Are you in the 30% Danger Zone?

Are you in the 30% Danger Zone?

May 21, 2018

Closing a major customer can be one of the best feelings for entrepreneurs. Getting a major contract or order can completely change the trajectory of a business by providing much-needed cash flow and validating months or years of work.

However, closing a big sale like this can be a double-edged sword. 

The Tyranny of the Big Sale

When a company makes a sale to a big customer, a number of things happen inside the company. Usually, the company needs to increase some routine expenses in order to meet the demands of the sale. This usually means hiring staff or building up some inventory above what is usually required.

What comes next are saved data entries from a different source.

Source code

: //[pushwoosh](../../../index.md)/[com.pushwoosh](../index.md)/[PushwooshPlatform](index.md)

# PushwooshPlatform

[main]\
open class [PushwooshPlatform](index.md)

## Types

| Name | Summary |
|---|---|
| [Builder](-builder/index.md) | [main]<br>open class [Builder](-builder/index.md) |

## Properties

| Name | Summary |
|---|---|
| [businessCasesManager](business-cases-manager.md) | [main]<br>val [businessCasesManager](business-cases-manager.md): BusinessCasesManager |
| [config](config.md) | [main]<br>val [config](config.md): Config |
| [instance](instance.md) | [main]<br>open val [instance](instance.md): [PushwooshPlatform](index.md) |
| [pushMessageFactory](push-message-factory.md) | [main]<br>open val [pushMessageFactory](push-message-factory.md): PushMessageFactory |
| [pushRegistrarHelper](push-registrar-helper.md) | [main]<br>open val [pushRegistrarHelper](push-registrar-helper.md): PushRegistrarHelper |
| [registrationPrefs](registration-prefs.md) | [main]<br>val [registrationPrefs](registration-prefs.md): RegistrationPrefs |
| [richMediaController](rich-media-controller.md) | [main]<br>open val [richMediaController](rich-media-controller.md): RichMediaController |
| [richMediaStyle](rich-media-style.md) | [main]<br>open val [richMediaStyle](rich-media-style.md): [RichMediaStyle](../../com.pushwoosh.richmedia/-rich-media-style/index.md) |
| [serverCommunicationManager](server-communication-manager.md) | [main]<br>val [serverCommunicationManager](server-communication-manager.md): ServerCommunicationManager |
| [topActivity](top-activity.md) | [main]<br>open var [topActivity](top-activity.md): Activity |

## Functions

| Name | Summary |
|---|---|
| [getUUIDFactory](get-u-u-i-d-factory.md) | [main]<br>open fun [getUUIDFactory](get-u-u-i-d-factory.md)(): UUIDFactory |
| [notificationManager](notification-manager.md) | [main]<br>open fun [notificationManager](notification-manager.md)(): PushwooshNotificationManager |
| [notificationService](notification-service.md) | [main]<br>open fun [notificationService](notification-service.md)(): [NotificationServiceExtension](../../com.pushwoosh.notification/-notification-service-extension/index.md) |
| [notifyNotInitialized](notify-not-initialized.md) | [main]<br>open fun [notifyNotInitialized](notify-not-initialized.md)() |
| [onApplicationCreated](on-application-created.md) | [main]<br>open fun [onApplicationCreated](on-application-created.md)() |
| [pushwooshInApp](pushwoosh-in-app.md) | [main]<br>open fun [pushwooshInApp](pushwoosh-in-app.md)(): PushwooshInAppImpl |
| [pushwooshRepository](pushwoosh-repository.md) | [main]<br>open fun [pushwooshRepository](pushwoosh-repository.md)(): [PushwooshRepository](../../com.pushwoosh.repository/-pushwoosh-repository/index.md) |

This increase can strain internal processes and systems if they were not built to scale up with the increased needs. The increased staffing usually requires more specialists, meaning that delegation becomes more important. This can cripple a micromanaging owner that can't let go of the reins.

Many companies quickly realize that what worked for their production simply can't bear the weight of doubling in size so quickly. This often results in delays and decreased quality in the final product, which often compromises the Big Sale or, in worst-case scenarios, strains the company to the point of closing.

The 30% Danger Zone

Companies that survive this quick success aren't out of the woods just yet. In the consulting and M&A industries, companies that generate more than 30% of their gross revenue from a single customer are considered to be in the "Danger Zone." These companies are valued at significantly lower valuations and subject to a much higher level of scrutiny than companies that spread revenues over a more diverse clientele.

The main reason for this is profitability. Most companies run net profit margins of less than 30%. Therefore, if a customer that consists of 30% of gross revenues decides that they are terminating their business, a decently profitable company becomes an unprofitable one overnight. Now, in order to stay profitable, the company has no choice but to lay people off or find other ways of cutting expenses.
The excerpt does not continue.